Running an Uno with a 128x64 GLCD KS0108

I found a fairly cheap 128x64 graphics KS0108 LCD screen and I was wondering what it would take to use it. I want to have my Uno work as a data logger and I need it to be as fast as possible while showing some information on the LCD.

I have found the Arduino example and code but have some issues. I have read that a 128x64 GLCD KS0108 takes a lot of pins to run and also can use up most of the Uno processing ability. What would be the best solution? Should I run Pro Mini or "something cheaper" to run the display or is there a chip that could help carry the work load + outputs and send the data from my logger to the LCD screen?

Thanks in advance, Mark

A ks0108 will use 13 pins, sometimes more if you use the s/w reset pin or have a larger than 128x64 display. Pins are the real issue with a standard Arduino board as you don't have many left over for any type of sensor input.

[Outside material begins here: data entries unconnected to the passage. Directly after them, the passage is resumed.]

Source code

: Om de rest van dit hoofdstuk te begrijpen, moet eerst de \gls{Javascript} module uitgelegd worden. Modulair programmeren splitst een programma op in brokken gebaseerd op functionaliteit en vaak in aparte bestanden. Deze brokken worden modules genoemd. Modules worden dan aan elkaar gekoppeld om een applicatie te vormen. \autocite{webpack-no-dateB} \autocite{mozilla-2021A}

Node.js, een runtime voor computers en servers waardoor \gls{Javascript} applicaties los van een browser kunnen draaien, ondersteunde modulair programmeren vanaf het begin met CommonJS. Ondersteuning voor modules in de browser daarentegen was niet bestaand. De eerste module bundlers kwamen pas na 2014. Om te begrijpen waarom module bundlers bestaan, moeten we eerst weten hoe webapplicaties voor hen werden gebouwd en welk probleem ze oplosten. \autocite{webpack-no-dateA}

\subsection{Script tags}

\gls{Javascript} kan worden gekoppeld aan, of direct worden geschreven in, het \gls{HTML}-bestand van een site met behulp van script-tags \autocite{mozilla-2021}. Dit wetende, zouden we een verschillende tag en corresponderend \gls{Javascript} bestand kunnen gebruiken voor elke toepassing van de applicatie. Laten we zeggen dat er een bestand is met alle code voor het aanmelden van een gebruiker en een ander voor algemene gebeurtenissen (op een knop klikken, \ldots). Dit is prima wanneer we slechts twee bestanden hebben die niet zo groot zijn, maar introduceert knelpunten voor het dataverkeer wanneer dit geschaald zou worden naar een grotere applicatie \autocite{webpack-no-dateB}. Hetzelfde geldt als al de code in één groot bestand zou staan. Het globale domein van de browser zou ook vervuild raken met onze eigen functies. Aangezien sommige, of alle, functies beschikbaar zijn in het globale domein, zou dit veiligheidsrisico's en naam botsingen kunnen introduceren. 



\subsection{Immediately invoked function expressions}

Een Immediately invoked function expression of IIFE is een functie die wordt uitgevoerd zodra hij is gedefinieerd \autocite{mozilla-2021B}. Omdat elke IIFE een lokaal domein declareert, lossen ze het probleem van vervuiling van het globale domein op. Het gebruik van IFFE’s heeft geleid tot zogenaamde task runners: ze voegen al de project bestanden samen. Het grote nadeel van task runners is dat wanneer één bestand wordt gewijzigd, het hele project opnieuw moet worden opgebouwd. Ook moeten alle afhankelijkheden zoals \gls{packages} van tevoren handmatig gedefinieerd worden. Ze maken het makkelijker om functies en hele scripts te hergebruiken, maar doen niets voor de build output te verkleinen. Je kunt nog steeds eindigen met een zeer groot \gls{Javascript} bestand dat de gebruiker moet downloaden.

A quick and easy solution for addition i/o pins (and memory too), if you don't need the arduino form factor for shields, is to switch to a Teensy board. I have several of them and like them a lot as they can be used with breadboards and download MUCH faster than the standard Arduino since the Teensy boards have real USB support built directly in the AVR chip. The latest glcd v3 library supports the Teensy boards (teensy and teensy++) out of the box.

As far as processing power goes, it depends on what you are doing. The ks0108 based glcds have a controller that drives the actual lcd panel on the glcd module. The Arduino merely updates the glcd module's on board memory. So once the memory is updated, the glcd will consume no arduino resources until the display needs to be changed. i.e. a static display will consume zero arduino CPU cycles.

The glcd library can update around 15 to 16 thousands individual pixels per second. Updates can actually be faster depending on where the pixels are relative to one another. So in terms of actual CPU cycles used or CPU time lost for updating the glcd, most operations are sub millisecond. Some operations are a bit expensive like a clear screen or rendering a large bitmap on an odd pixel boundary. For the most part, if you are updating small text fields, the operations will not tax the CPU much at all.

--- bill

Wow, your response is exactly what I needed and the link you gave me is great also! Thank you very much! Bigger display here I come!